- What you will do: All entries must be given again in full, exactly as they were supplied.

:::::

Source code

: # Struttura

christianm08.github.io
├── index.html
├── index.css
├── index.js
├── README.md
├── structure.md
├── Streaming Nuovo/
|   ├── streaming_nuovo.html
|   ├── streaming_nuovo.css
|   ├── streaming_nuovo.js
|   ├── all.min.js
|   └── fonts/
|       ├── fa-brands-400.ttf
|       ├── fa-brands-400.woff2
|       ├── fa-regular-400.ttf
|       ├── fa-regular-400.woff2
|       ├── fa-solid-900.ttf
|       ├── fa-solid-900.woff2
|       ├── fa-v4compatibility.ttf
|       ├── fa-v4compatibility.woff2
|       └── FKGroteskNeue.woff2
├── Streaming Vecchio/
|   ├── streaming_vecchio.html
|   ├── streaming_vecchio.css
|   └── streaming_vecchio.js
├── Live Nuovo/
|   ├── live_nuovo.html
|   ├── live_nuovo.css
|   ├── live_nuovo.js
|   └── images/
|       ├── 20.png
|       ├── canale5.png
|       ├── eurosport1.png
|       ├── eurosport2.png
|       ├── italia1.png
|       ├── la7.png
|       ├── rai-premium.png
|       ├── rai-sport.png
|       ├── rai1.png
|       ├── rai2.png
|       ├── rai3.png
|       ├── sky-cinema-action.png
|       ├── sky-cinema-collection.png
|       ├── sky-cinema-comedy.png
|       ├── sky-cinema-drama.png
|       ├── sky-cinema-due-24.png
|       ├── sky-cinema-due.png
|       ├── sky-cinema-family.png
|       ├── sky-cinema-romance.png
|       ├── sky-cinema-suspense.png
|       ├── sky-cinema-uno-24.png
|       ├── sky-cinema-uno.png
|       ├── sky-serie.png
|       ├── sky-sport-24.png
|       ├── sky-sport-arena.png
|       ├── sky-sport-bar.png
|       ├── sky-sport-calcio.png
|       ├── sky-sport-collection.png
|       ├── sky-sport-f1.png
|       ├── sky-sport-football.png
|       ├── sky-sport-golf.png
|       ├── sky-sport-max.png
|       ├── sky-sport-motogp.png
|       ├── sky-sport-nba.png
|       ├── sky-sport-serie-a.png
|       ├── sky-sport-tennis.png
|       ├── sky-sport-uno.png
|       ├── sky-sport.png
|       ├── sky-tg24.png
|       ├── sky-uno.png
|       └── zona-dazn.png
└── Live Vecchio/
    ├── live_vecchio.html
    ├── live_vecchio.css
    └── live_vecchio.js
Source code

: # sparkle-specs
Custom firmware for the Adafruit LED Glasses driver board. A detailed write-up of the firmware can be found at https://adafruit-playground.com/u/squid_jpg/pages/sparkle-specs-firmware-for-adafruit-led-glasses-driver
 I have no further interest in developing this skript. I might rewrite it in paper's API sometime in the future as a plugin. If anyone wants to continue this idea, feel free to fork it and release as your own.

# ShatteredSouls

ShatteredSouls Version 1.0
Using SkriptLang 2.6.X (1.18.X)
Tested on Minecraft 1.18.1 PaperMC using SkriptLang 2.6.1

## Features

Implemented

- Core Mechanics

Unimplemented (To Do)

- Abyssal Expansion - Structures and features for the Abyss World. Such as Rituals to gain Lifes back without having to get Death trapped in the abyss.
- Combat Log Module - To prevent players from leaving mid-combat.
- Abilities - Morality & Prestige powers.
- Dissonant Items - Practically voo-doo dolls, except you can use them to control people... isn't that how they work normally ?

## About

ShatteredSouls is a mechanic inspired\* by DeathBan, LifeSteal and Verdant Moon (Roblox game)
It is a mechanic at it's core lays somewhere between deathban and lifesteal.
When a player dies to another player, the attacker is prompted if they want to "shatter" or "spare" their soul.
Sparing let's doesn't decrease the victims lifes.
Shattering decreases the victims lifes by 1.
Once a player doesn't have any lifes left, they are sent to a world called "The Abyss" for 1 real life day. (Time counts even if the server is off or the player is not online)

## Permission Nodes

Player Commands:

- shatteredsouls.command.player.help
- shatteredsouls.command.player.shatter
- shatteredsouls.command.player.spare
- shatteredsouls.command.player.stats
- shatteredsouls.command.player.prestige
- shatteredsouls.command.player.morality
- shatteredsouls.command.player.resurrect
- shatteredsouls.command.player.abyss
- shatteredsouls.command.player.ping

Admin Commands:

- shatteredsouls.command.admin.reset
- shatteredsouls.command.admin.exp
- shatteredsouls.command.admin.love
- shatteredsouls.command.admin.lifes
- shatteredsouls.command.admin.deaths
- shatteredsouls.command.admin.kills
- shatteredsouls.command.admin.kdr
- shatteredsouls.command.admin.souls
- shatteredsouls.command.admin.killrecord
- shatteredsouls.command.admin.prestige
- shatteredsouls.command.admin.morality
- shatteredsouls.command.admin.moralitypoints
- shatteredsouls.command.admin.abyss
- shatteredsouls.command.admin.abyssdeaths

:::::

- Task solution:
Source code

: # Struttura

christianm08.github.io
├── index.html
├── index.css
├── index.js
├── README.md
├── structure.md
├── Streaming Nuovo/
|   ├── streaming_nuovo.html
|   ├── streaming_nuovo.css
|   ├── streaming_nuovo.js
|   ├── all.min.js
|   └── fonts/
|       ├── fa-brands-400.ttf
|       ├── fa-brands-400.woff2
|       ├── fa-regular-400.ttf
|       ├── fa-regular-400.woff2
|       ├── fa-solid-900.ttf
|       ├── fa-solid-900.woff2
|       ├── fa-v4compatibility.ttf
|       ├── fa-v4compatibility.woff2
|       └── FKGroteskNeue.woff2
├── Streaming Vecchio/
|   ├── streaming_vecchio.html
|   ├── streaming_vecchio.css
|   └── streaming_vecchio.js
├── Live Nuovo/
|   ├── live_nuovo.html
|   ├── live_nuovo.css
|   ├── live_nuovo.js
|   └── images/
|       ├── 20.png
|       ├── canale5.png
|       ├── eurosport1.png
|       ├── eurosport2.png
|       ├── italia1.png
|       ├── la7.png
|       ├── rai-premium.png
|       ├── rai-sport.png
|       ├── rai1.png
|       ├── rai2.png
|       ├── rai3.png
|       ├── sky-cinema-action.png
|       ├── sky-cinema-collection.png
|       ├── sky-cinema-comedy.png
|       ├── sky-cinema-drama.png
|       ├── sky-cinema-due-24.png
|       ├── sky-cinema-due.png
|       ├── sky-cinema-family.png
|       ├── sky-cinema-romance.png
|       ├── sky-cinema-suspense.png
|       ├── sky-cinema-uno-24.png
|       ├── sky-cinema-uno.png
|       ├── sky-serie.png
|       ├── sky-sport-24.png
|       ├── sky-sport-arena.png
|       ├── sky-sport-bar.png
|       ├── sky-sport-calcio.png
|       ├── sky-sport-collection.png
|       ├── sky-sport-f1.png
|       ├── sky-sport-football.png
|       ├── sky-sport-golf.png
|       ├── sky-sport-max.png
|       ├── sky-sport-motogp.png
|       ├── sky-sport-nba.png
|       ├── sky-sport-serie-a.png
|       ├── sky-sport-tennis.png
|       ├── sky-sport-uno.png
|       ├── sky-sport.png
|       ├── sky-tg24.png
|       ├── sky-uno.png
|       └── zona-dazn.png
└── Live Vecchio/
    ├── live_vecchio.html
    ├── live_vecchio.css
    └── live_vecchio.js
Source code

: # sparkle-specs
Custom firmware for the Adafruit LED Glasses driver board. A detailed write-up of the firmware can be found at https://adafruit-playground.com/u/squid_jpg/pages/sparkle-specs-firmware-for-adafruit-led-glasses-driver
 I have no further interest in developing this skript. I might rewrite it in paper's API sometime in the future as a plugin. If anyone wants to continue this idea, feel free to fork it and release as your own.

# ShatteredSouls

ShatteredSouls Version 1.0
Using SkriptLang 2.6.X (1.18.X)
Tested on Minecraft 1.18.1 PaperMC using SkriptLang 2.6.1

## Features

Implemented

- Core Mechanics

Unimplemented (To Do)

- Abyssal Expansion - Structures and features for the Abyss World. Such as Rituals to gain Lifes back without having to get Death trapped in the abyss.
- Combat Log Module - To prevent players from leaving mid-combat.
- Abilities - Morality & Prestige powers.
- Dissonant Items - Practically voo-doo dolls, except you can use them to control people... isn't that how they work normally ?

## About

ShatteredSouls is a mechanic inspired\* by DeathBan, LifeSteal and Verdant Moon (Roblox game)
It is a mechanic at it's core lays somewhere between deathban and lifesteal.
When a player dies to another player, the attacker is prompted if they want to "shatter" or "spare" their soul.
Sparing let's doesn't decrease the victims lifes.
Shattering decreases the victims lifes by 1.
Once a player doesn't have any lifes left, they are sent to a world called "The Abyss" for 1 real life day. (Time counts even if the server is off or the player is not online)

## Permission Nodes

Player Commands:

- shatteredsouls.command.player.help
- shatteredsouls.command.player.shatter
- shatteredsouls.command.player.spare
- shatteredsouls.command.player.stats
- shatteredsouls.command.player.prestige
- shatteredsouls.command.player.morality
- shatteredsouls.command.player.resurrect
- shatteredsouls.command.player.abyss
- shatteredsouls.command.player.ping

Admin Commands:

- shatteredsouls.command.admin.reset
- shatteredsouls.command.admin.exp
- shatteredsouls.command.admin.love
- shatteredsouls.command.admin.lifes
- shatteredsouls.command.admin.deaths
- shatteredsouls.command.admin.kills
- shatteredsouls.command.admin.kdr
- shatteredsouls.command.admin.souls
- shatteredsouls.command.admin.killrecord
- shatteredsouls.command.admin.prestige
- shatteredsouls.command.admin.morality
- shatteredsouls.command.admin.moralitypoints
- shatteredsouls.command.admin.abyss
- shatteredsouls.command.admin.abyssdeaths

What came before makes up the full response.